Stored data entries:
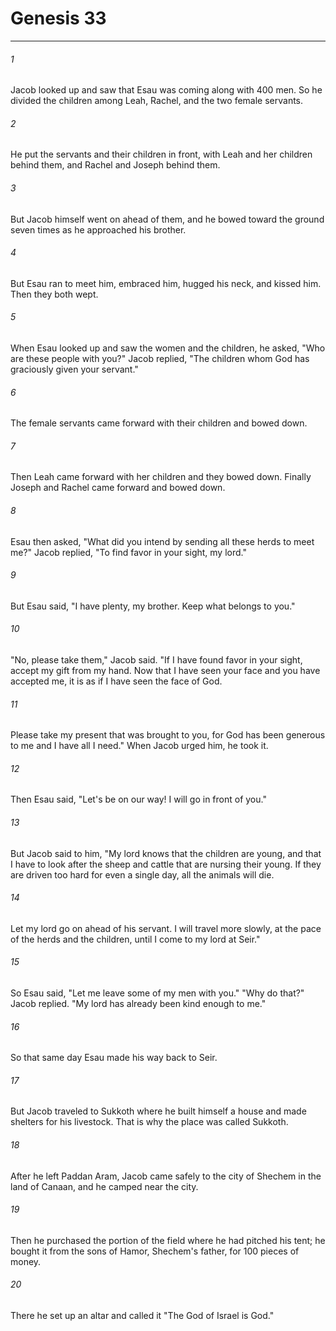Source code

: # Genesis 33
***



###### 1 
Jacob looked up and saw that Esau was coming along with 400 men. So he divided the children among Leah, Rachel, and the two female servants. 

###### 2 
He put the servants and their children in front, with Leah and her children behind them, and Rachel and Joseph behind them. 

###### 3 
But Jacob himself went on ahead of them, and he bowed toward the ground seven times as he approached his brother. 

###### 4 
But Esau ran to meet him, embraced him, hugged his neck, and kissed him. Then they both wept. 

###### 5 
When Esau looked up and saw the women and the children, he asked, "Who are these people with you?" Jacob replied, "The children whom God has graciously given your servant." 

###### 6 
The female servants came forward with their children and bowed down. 

###### 7 
Then Leah came forward with her children and they bowed down. Finally Joseph and Rachel came forward and bowed down. 

###### 8 
Esau then asked, "What did you intend by sending all these herds to meet me?" Jacob replied, "To find favor in your sight, my lord." 

###### 9 
But Esau said, "I have plenty, my brother. Keep what belongs to you." 

###### 10 
"No, please take them," Jacob said. "If I have found favor in your sight, accept my gift from my hand. Now that I have seen your face and you have accepted me, it is as if I have seen the face of God. 

###### 11 
Please take my present that was brought to you, for God has been generous to me and I have all I need." When Jacob urged him, he took it. 

###### 12 
Then Esau said, "Let's be on our way! I will go in front of you." 

###### 13 
But Jacob said to him, "My lord knows that the children are young, and that I have to look after the sheep and cattle that are nursing their young. If they are driven too hard for even a single day, all the animals will die. 

###### 14 
Let my lord go on ahead of his servant. I will travel more slowly, at the pace of the herds and the children, until I come to my lord at Seir." 

###### 15 
So Esau said, "Let me leave some of my men with you." "Why do that?" Jacob replied. "My lord has already been kind enough to me." 

###### 16 
So that same day Esau made his way back to Seir. 

###### 17 
But Jacob traveled to Sukkoth where he built himself a house and made shelters for his livestock. That is why the place was called Sukkoth. 

###### 18 
After he left Paddan Aram, Jacob came safely to the city of Shechem in the land of Canaan, and he camped near the city. 

###### 19 
Then he purchased the portion of the field where he had pitched his tent; he bought it from the sons of Hamor, Shechem's father, for 100 pieces of money. 

###### 20 
There he set up an altar and called it "The God of Israel is God."
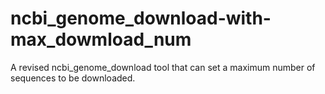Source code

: # ncbi_genome_download-with-max_dowmload_num
A revised ncbi_genome_download tool that can set a maximum number of sequences to be downloaded.
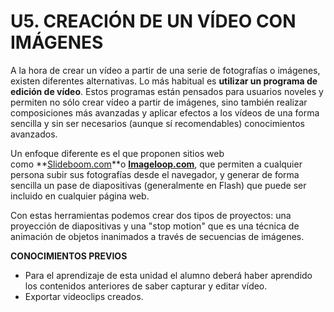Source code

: # U5. CREACIÓN DE UN VÍDEO CON IMÁGENES

A la hora de crear un vídeo a partir de una serie de fotografías o imágenes, existen diferentes alternativas. Lo más habitual es **utilizar un programa de edición de vídeo**. Estos programas están pensados para usuarios noveles y permiten no sólo crear vídeo a partir de imágenes, sino también realizar composiciones más avanzadas y aplicar efectos a los vídeos de una forma sencilla y sin ser necesarios (aunque sí recomendables) conocimientos avanzados.

Un enfoque diferente es el que proponen sitios web como **[Slideboom.com](http://www.slideboom.com/)**o [**Imageloop.com**](http://ima.gy/), que permiten a cualquier persona subir sus fotografías desde el navegador, y generar de forma sencilla un pase de diapositivas (generalmente en Flash) que puede ser incluido en cualquier página web.

Con estas herramientas podemos crear dos tipos de proyectos: una proyección de diapositivas y una "stop motion" que es una técnica de animación de objetos inanimados a través de secuencias de imágenes.

**CONOCIMIENTOS PREVIOS**

*   Para el aprendizaje de esta unidad el alumno deberá haber aprendido los contenidos anteriores de saber capturar y editar vídeo.
*   Exportar videoclips creados.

### EXERCISE AIM:
Exclude the pictures, then retype every record exactly.

### ANSWER TO THIS EXERCISE:
Source code

: # Genesis 33
***



###### 1 
Jacob looked up and saw that Esau was coming along with 400 men. So he divided the children among Leah, Rachel, and the two female servants. 

###### 2 
He put the servants and their children in front, with Leah and her children behind them, and Rachel and Joseph behind them. 

###### 3 
But Jacob himself went on ahead of them, and he bowed toward the ground seven times as he approached his brother. 

###### 4 
But Esau ran to meet him, embraced him, hugged his neck, and kissed him. Then they both wept. 

###### 5 
When Esau looked up and saw the women and the children, he asked, "Who are these people with you?" Jacob replied, "The children whom God has graciously given your servant." 

###### 6 
The female servants came forward with their children and bowed down. 

###### 7 
Then Leah came forward with her children and they bowed down. Finally Joseph and Rachel came forward and bowed down. 

###### 8 
Esau then asked, "What did you intend by sending all these herds to meet me?" Jacob replied, "To find favor in your sight, my lord." 

###### 9 
But Esau said, "I have plenty, my brother. Keep what belongs to you." 

###### 10 
"No, please take them," Jacob said. "If I have found favor in your sight, accept my gift from my hand. Now that I have seen your face and you have accepted me, it is as if I have seen the face of God. 

###### 11 
Please take my present that was brought to you, for God has been generous to me and I have all I need." When Jacob urged him, he took it. 

###### 12 
Then Esau said, "Let's be on our way! I will go in front of you." 

###### 13 
But Jacob said to him, "My lord knows that the children are young, and that I have to look after the sheep and cattle that are nursing their young. If they are driven too hard for even a single day, all the animals will die. 

###### 14 
Let my lord go on ahead of his servant. I will travel more slowly, at the pace of the herds and the children, until I come to my lord at Seir." 

###### 15 
So Esau said, "Let me leave some of my men with you." "Why do that?" Jacob replied. "My lord has already been kind enough to me." 

###### 16 
So that same day Esau made his way back to Seir. 

###### 17 
But Jacob traveled to Sukkoth where he built himself a house and made shelters for his livestock. That is why the place was called Sukkoth. 

###### 18 
After he left Paddan Aram, Jacob came safely to the city of Shechem in the land of Canaan, and he camped near the city. 

###### 19 
Then he purchased the portion of the field where he had pitched his tent; he bought it from the sons of Hamor, Shechem's father, for 100 pieces of money. 

###### 20 
There he set up an altar and called it "The God of Israel is God."
Source code

: # ncbi_genome_download-with-max_dowmload_num
A revised ncbi_genome_download tool that can set a maximum number of sequences to be downloaded.
Source code

: # U5. CREACIÓN DE UN VÍDEO CON IMÁGENES

A la hora de crear un vídeo a partir de una serie de fotografías o imágenes, existen diferentes alternativas. Lo más habitual es **utilizar un programa de edición de vídeo**. Estos programas están pensados para usuarios noveles y permiten no sólo crear vídeo a partir de imágenes, sino también realizar composiciones más avanzadas y aplicar efectos a los vídeos de una forma sencilla y sin ser necesarios (aunque sí recomendables) conocimientos avanzados.

Un enfoque diferente es el que proponen sitios web como **[Slideboom.com](http://www.slideboom.com/)**o [**Imageloop.com**](http://ima.gy/), que permiten a cualquier persona subir sus fotografías desde el navegador, y generar de forma sencilla un pase de diapositivas (generalmente en Flash) que puede ser incluido en cualquier página web.

Con estas herramientas podemos crear dos tipos de proyectos: una proyección de diapositivas y una "stop motion" que es una técnica de animación de objetos inanimados a través de secuencias de imágenes.

**CONOCIMIENTOS PREVIOS**

*   Para el aprendizaje de esta unidad el alumno deberá haber aprendido los contenidos anteriores de saber capturar y editar vídeo.
*   Exportar videoclips creados.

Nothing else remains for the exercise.